§ **Problem requirements**:
Starting with the line that contains "本帖最后由 ryanz 于 2021-5-21 15:24 编辑", write out each line through the end of the listing, unchanged. Output nothing else.
((
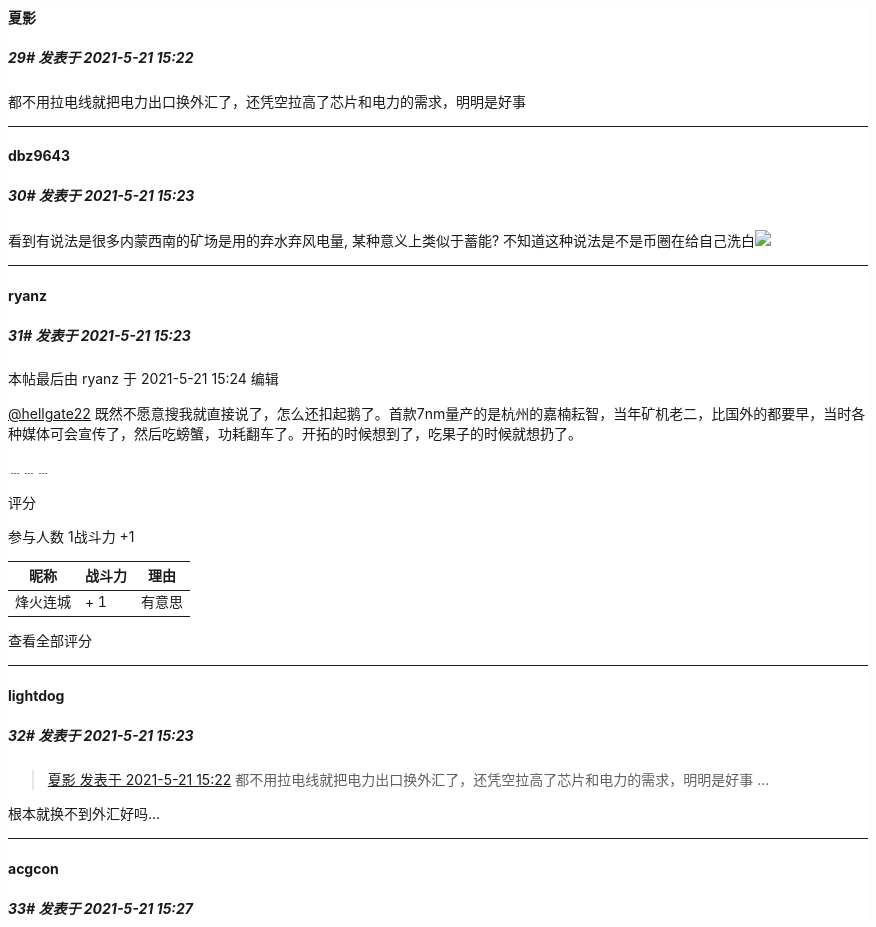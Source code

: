 ####  夏影  
##### 29#       发表于 2021-5-21 15:22


都不用拉电线就把电力出口换外汇了，还凭空拉高了芯片和电力的需求，明明是好事


*****

####  dbz9643  
##### 30#       发表于 2021-5-21 15:23


看到有说法是很多内蒙西南的矿场是用的弃水弃风电量, 某种意义上类似于蓄能? 不知道这种说法是不是币圈在给自己洗白<img src="https://static.saraba1st.com/image/smiley/face2017/004.gif" referrerpolicy="no-referrer">




*****

####  ryanz  
##### 31#       发表于 2021-5-21 15:23


 本帖最后由 ryanz 于 2021-5-21 15:24 编辑 

[@hellgate22](https://bbs.saraba1st.com/2b/home.php?mod=space&amp;uid=267313) 既然不愿意搜我就直接说了，怎么还扣起鹅了。首款7nm量产的是杭州的嘉楠耘智，当年矿机老二，比国外的都要早，当时各种媒体可会宣传了，然后吃螃蟹，功耗翻车了。开拓的时候想到了，吃果子的时候就想扔了。


﹍﹍﹍

评分


 参与人数 1战斗力 +1

|昵称|战斗力|理由|
|----|---|---|
| 烽火连城| + 1|有意思|


查看全部评分


*****

####  lightdog  
##### 32#       发表于 2021-5-21 15:23


<blockquote><a href="httphttps://bbs.saraba1st.com/2b/forum.php?mod=redirect&amp;goto=findpost&amp;pid=51324250&amp;ptid=2005228" target="_blank">夏影 发表于 2021-5-21 15:22</a>
都不用拉电线就把电力出口换外汇了，还凭空拉高了芯片和电力的需求，明明是好事 ...</blockquote>
根本就换不到外汇好吗…


*****

####  acgcon  
##### 33#       发表于 2021-5-21 15:27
))
§ **Reply to the task**:
 本帖最后由 ryanz 于 2021-5-21 15:24 编辑 

[@hellgate22](https://bbs.saraba1st.com/2b/home.php?mod=space&amp;uid=267313) 既然不愿意搜我就直接说了，怎么还扣起鹅了。首款7nm量产的是杭州的嘉楠耘智，当年矿机老二，比国外的都要早，当时各种媒体可会宣传了，然后吃螃蟹，功耗翻车了。开拓的时候想到了，吃果子的时候就想扔了。


﹍﹍﹍

评分


 参与人数 1战斗力 +1

|昵称|战斗力|理由|
|----|---|---|
| 烽火连城| + 1|有意思|


查看全部评分


*****

####  lightdog  
##### 32#       发表于 2021-5-21 15:23


<blockquote><a href="httphttps://bbs.saraba1st.com/2b/forum.php?mod=redirect&amp;goto=findpost&amp;pid=51324250&amp;ptid=2005228" target="_blank">夏影 发表于 2021-5-21 15:22</a>
都不用拉电线就把电力出口换外汇了，还凭空拉高了芯片和电力的需求，明明是好事 ...</blockquote>
根本就换不到外汇好吗…


*****

####  acgcon  
##### 33#       发表于 2021-5-21 15:27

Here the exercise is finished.